- Born: March 21, 1922 Paterson, New Jersey, United States
- Died: July 7, 2000 (aged 78) Berkeley, California
- Education: Connecticut State College; Stanford University; Yale University;
- Partner: Ethel née Foladare
- Children: 2
- Scientific career
- Institutions: United States Navy; University of Wisconsin; Ohio State University; University of California, Berkeley;

= Paul H. Mussen =

American developmental psychologist

Paul Henry Mussen (March 21, 1922-July 7, 2000) was an American developmental psychologist who described stages of child psychological development. He was co-editor of the Annual Review of Psychology from 1969-1974.

==Early life and education==
Paul Henry Mussen was born on March 21, 1922, in Paterson, New Jersey, though grew up in Willimantic, Connecticut. His parents, Harry and Tauve Mussen, were Jewish immigrants from Russia.

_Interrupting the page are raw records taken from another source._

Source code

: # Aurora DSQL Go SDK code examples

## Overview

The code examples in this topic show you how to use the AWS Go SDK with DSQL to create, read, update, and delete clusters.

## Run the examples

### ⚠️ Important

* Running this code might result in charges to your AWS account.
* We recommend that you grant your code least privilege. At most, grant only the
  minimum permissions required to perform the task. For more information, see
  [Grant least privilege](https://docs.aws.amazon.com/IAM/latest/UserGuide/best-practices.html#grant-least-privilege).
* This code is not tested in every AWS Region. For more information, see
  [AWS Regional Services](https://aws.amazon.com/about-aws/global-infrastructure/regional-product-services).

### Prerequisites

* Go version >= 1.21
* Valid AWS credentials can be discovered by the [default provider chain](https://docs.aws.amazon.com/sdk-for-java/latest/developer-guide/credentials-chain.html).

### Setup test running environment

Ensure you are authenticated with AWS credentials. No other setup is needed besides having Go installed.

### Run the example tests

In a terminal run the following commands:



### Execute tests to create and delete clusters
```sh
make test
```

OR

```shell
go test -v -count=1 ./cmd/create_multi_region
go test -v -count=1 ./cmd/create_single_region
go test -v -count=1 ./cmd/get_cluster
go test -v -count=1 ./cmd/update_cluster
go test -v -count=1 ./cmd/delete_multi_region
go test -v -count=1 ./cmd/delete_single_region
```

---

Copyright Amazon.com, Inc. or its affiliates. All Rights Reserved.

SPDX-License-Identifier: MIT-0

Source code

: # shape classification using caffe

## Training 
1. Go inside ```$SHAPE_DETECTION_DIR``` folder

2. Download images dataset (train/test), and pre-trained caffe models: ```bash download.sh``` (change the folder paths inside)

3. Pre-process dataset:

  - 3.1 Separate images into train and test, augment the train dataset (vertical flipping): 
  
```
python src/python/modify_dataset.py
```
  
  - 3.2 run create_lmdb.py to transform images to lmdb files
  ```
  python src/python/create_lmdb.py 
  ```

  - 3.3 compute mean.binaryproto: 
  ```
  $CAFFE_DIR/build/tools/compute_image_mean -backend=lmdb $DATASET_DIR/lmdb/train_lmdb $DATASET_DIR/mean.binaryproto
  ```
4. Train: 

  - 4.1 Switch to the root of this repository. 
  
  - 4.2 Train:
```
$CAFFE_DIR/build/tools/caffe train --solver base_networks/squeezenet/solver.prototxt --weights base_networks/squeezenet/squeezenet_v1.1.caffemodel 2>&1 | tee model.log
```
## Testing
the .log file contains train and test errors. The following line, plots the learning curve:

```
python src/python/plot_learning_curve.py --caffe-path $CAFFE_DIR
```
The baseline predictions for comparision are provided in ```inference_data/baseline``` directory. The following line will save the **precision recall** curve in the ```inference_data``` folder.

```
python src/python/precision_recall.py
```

Harry Mussen worked in silk manufacturing but was also a published poet. He had a brother, Irwin. Paul Mussen initially attended Connecticut State College (what is now the University of Connecticut) at the age of sixteen before getting a scholarship to Stanford University in 1939. At Stanford, he completed his bachelor's and master's degrees In 1944, he joined the United States Navy, where he was assigned to the US Navy Japanese Language School in Boulder, Colorado. He then served as a naval intelligence officer in Washington, D.C., Hawaii, and San Francisco. Following his time in the Navy, he attended Yale University for his PhD, graduating in 1949.

==Career==
After completing his doctoral studies, he accepted a teaching position at the University of Wisconsin, where he worked from 1949 to 1951. This was followed by a job teaching at the Ohio State University until 1955. He received a fellowship from the Ford Foundation to work as a postdoctoral researcher at the University of California, Berkeley, which was followed by an offer to stay at Berkeley as an instructor. He remained at Berkeley for the rest of his career. Mussen was considered an expert in the field of developmental psychology and authored and edited many books on the subject, including Child Development and Personality, The Psychological Development of the Child, and Handbook of Research Methods in Child Development; the Handbook of Child Psychology. Child Development and Personality, first published in 1956, became a widely read text: more than one million copies were sold; it was translated into ten other languages; and it was republished in seven editions in the forty years after its initial publication. Along with Mark Rosenzweig, he was the co-editor of the Annual Review of Psychology from 1969-1974.

Mussen was one of the first psychologists to integrate the biological, social, and psychological development of children. In addition to defining stages of development, he also provided detail and continuity for how one stage transitioned into the next.

==Awards and honors==
Mussen was the fist recipient of the Society for Research in Child Development's Award for Distinguished Contributions to Education in Child Development.

==Personal life and death==
He met Ethel during his time at Ohio State University; she was a graduate student in the speech and communications department. They married and had a daughter, Michele, and a son, Jim.
Mussen died on July 7, 2000, in Berkeley, California, from prostate cancer.